Within the listing below, please copy exactly the lines between the line holding "- client poolshare value" and the line holding "- Video Atributos", inclusive.

---------- Provided data

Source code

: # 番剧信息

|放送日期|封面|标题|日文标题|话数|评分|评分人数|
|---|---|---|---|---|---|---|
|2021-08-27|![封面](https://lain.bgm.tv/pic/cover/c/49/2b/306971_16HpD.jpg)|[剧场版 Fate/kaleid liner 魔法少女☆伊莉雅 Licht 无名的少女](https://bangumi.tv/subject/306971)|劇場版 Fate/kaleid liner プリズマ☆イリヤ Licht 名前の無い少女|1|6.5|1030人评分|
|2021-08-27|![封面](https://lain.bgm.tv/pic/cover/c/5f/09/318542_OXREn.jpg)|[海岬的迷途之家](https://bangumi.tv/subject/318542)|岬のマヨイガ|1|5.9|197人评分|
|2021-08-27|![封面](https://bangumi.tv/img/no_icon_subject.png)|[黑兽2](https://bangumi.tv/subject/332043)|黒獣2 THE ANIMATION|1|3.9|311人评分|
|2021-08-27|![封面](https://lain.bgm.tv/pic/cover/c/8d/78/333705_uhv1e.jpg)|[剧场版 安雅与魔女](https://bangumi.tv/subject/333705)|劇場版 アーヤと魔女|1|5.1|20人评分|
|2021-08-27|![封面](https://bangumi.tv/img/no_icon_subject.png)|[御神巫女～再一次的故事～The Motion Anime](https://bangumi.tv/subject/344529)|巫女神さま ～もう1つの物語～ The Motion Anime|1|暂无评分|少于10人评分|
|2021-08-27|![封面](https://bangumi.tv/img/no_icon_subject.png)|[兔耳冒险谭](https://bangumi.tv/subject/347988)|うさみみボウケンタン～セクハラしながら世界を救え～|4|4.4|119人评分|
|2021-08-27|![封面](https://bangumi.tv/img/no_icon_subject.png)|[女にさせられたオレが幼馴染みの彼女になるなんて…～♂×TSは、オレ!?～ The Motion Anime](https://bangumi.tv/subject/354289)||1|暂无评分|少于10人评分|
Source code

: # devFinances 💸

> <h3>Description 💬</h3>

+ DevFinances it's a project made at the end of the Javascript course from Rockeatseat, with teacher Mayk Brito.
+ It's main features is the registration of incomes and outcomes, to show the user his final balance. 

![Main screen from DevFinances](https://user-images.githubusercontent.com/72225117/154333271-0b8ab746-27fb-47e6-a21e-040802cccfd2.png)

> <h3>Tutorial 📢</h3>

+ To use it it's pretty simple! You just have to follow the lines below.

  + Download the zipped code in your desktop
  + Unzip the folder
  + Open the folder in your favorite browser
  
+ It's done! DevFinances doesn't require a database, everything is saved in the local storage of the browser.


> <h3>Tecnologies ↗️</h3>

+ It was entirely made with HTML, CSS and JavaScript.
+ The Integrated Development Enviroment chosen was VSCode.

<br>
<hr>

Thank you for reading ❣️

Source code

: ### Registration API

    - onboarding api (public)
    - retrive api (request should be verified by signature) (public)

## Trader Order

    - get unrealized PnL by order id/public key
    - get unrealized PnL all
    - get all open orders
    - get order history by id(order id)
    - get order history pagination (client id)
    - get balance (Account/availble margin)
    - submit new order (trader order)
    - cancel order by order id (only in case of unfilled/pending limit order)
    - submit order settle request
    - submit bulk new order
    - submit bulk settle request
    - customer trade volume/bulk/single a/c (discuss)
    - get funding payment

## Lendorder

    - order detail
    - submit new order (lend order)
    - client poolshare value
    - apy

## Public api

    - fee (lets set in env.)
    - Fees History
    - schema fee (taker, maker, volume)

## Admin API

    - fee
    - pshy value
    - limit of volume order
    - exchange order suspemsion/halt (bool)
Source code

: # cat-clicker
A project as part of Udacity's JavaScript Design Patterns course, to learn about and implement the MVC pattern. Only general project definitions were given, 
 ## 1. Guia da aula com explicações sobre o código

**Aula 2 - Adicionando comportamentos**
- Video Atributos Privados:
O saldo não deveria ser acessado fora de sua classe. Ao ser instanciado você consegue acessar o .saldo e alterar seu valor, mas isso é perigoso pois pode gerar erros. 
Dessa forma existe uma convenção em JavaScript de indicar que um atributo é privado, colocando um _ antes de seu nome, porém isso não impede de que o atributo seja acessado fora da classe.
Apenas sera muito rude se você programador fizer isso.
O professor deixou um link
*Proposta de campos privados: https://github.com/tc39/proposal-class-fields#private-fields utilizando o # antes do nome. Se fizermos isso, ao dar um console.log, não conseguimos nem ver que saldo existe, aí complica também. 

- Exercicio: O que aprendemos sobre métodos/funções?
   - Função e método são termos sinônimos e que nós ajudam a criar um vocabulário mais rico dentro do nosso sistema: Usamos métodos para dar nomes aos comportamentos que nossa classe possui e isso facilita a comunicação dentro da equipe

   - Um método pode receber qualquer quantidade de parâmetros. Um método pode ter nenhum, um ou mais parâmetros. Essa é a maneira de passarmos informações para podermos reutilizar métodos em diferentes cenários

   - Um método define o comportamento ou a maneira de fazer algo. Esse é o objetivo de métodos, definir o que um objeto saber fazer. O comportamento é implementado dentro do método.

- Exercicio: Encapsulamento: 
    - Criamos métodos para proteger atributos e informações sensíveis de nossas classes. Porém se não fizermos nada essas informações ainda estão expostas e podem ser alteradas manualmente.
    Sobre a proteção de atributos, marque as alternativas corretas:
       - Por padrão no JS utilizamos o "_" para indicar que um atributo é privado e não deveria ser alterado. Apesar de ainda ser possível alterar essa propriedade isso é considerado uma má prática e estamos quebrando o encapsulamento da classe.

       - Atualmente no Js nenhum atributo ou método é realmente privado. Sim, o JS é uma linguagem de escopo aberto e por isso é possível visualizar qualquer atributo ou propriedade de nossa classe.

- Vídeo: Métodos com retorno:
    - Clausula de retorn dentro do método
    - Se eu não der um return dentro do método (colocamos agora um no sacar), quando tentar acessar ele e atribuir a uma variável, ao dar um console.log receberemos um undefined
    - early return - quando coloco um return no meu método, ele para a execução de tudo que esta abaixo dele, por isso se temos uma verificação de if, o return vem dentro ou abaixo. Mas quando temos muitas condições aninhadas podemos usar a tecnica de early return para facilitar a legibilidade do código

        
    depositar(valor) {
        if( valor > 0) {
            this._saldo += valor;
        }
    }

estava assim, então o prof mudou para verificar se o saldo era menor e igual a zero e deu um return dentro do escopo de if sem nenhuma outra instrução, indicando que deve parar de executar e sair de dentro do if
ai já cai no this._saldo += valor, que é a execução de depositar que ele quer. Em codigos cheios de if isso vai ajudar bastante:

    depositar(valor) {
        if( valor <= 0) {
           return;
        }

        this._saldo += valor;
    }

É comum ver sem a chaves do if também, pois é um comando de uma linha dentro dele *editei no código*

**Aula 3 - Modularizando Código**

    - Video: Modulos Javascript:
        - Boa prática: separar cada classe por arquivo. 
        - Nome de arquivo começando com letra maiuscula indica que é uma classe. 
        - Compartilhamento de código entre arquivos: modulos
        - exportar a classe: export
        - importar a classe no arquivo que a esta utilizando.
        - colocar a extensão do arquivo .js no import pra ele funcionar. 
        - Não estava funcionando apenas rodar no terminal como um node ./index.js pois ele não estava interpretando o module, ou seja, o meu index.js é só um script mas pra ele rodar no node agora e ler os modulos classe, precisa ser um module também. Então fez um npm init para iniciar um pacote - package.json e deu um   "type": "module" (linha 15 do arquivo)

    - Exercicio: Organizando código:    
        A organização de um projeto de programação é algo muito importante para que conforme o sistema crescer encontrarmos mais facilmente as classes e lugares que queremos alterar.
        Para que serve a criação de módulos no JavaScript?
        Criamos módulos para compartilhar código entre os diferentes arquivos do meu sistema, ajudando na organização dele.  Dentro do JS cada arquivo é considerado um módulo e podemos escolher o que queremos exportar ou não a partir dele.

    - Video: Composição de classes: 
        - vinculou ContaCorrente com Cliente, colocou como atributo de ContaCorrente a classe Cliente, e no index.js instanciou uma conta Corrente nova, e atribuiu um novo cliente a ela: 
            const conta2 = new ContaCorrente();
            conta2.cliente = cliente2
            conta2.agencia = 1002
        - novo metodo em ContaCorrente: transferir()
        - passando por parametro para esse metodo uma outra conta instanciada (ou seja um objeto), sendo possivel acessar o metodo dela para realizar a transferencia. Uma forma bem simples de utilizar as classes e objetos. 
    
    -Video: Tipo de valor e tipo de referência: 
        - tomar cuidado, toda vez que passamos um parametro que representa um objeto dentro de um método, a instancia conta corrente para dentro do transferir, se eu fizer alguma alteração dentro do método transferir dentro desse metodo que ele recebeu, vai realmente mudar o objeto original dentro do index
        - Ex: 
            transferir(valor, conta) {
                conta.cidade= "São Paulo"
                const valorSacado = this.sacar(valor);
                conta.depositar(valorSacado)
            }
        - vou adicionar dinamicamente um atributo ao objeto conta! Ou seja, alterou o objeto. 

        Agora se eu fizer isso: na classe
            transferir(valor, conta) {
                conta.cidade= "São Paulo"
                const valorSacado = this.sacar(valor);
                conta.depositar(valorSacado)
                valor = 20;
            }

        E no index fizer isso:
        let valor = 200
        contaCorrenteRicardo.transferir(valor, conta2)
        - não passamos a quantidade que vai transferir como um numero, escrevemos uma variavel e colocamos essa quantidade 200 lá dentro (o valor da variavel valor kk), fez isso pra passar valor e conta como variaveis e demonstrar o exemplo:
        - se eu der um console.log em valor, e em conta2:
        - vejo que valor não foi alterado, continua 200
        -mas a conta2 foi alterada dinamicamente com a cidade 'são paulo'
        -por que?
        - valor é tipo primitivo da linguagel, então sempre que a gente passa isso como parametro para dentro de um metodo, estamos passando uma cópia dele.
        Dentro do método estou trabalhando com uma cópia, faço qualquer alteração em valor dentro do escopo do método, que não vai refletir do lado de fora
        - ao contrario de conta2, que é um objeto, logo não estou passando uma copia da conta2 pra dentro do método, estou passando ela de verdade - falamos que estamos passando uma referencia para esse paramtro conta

--------------------

• Response below
    - client poolshare value
    - apy

## Public api

    - fee (lets set in env.)
    - Fees History
    - schema fee (taker, maker, volume)

## Admin API

    - fee
    - pshy value
    - limit of volume order
    - exchange order suspemsion/halt (bool)
Source code

: # cat-clicker
A project as part of Udacity's JavaScript Design Patterns course, to learn about and implement the MVC pattern. Only general project definitions were given, 
 ## 1. Guia da aula com explicações sobre o código

**Aula 2 - Adicionando comportamentos**
- Video Atributos Privados:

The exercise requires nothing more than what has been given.